Although they had both appeared in Hamlet (1948), Moulin Rouge (1952), and Alexander the Great (1956), Christopher Lee and Peter Cushing met on the set of the film for the first time. They would pass the time between shots by exchanging "Looney Tunes" phrases and quickly developed a fast friendship, which lasted until Cushing's death in 1994.
Christopher Lee and Peter Cushing's friendship was sparked when Lee stormed into Cushing's dressing room, complaining that "I've got no lines!" Cushing kindly responded, "You're lucky. I've read the script."
The script called for a child actress to play Hazel Court's character, Elizabeth, as a little girl of three or four in flashback scenes. Court suggested to the producers that her daughter, Sally Walsh, who looked very much like her mother, play the part.
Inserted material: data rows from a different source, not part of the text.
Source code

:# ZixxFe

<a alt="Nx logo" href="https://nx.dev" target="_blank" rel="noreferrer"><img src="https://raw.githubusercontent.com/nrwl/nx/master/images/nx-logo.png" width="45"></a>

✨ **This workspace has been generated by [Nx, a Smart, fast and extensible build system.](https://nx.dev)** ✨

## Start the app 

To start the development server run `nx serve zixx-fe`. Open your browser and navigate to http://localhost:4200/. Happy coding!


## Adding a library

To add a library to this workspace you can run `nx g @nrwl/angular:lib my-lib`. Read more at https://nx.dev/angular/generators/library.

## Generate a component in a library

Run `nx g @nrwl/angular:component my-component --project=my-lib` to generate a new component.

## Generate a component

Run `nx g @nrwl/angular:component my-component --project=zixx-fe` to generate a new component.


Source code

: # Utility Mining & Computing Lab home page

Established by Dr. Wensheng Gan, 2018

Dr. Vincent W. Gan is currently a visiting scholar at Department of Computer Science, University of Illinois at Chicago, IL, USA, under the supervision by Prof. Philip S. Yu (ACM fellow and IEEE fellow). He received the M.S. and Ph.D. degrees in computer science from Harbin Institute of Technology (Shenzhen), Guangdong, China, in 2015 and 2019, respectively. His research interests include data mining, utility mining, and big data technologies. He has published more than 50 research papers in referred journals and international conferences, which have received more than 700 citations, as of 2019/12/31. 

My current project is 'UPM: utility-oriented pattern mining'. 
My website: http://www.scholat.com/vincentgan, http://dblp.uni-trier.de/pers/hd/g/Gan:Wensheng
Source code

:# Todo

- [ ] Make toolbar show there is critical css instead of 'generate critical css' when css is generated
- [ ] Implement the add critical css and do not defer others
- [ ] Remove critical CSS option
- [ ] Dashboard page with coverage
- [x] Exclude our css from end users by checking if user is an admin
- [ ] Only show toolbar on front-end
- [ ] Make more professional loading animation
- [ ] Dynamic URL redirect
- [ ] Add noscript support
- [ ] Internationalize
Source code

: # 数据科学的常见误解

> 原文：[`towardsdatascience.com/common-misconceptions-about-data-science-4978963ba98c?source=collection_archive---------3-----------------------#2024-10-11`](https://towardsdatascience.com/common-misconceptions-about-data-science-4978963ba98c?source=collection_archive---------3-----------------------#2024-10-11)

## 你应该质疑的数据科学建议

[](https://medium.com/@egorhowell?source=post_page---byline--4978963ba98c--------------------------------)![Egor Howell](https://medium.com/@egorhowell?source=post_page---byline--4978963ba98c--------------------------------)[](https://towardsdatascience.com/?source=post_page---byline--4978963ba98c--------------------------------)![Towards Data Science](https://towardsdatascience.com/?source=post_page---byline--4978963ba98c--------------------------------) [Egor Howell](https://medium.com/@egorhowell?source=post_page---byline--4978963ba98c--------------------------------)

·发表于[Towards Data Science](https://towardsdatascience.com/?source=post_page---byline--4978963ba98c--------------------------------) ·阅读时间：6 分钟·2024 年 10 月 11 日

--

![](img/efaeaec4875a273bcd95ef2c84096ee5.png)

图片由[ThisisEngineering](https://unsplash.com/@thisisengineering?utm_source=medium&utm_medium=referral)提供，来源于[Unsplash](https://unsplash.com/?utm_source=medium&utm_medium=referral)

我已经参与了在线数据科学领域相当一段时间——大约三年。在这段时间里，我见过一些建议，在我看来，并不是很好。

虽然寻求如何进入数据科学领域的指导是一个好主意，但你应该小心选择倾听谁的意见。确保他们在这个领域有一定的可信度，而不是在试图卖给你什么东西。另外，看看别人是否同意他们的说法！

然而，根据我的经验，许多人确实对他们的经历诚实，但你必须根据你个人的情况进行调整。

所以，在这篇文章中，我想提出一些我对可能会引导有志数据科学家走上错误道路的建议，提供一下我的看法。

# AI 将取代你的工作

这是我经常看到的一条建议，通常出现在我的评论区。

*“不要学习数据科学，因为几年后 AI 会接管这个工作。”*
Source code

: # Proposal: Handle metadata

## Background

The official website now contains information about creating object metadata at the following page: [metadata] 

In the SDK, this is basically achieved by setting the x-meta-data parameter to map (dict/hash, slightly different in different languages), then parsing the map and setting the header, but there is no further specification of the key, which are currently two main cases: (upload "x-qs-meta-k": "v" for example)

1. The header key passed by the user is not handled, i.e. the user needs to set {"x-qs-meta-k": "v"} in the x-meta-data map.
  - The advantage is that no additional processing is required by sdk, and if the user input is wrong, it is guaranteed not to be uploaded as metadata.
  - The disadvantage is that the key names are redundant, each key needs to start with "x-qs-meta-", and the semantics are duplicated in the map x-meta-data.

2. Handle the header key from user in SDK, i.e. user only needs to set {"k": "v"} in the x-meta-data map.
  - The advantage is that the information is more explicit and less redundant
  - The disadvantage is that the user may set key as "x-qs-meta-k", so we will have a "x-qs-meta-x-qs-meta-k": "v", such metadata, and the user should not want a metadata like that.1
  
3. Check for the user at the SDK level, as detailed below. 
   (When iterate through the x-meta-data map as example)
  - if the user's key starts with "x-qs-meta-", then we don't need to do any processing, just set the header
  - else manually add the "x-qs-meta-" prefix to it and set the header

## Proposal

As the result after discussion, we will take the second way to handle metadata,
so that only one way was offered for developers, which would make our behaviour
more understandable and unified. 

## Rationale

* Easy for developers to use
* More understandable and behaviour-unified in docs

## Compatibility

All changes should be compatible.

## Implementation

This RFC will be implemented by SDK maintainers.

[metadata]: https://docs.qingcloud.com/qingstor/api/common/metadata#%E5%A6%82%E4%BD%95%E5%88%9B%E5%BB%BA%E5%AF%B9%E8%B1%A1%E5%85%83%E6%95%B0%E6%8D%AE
As Court said in an interview, "She hated it - HATED being in it! I think it was all foreign to her, and she didn't understand it. She still remembers it to this day, and still doesn't like it!"
Melvyn Hayes explains in the Blu-ray making of featurette how producer Peter Rogers told him about the casting process of the monster. According to Rogers, a memo went out indicating Hammer was looking for someone big to play the monster. In the end, it boiled down to Sir Christopher Lee and Bernard Bresslaw. Both of their agents were phoned, asking them how much money they wanted. Bresslaw's minimum fee was ten pounds a day, whereas Lee's was eight. "And so, for the sake of two pounds, Christopher Lee became an international star", according to Hayes.
Many film historians credit this movie's success with resurrecting the horror genre, which had very much declined in popularity from its heyday of the 1930s and early 1940s.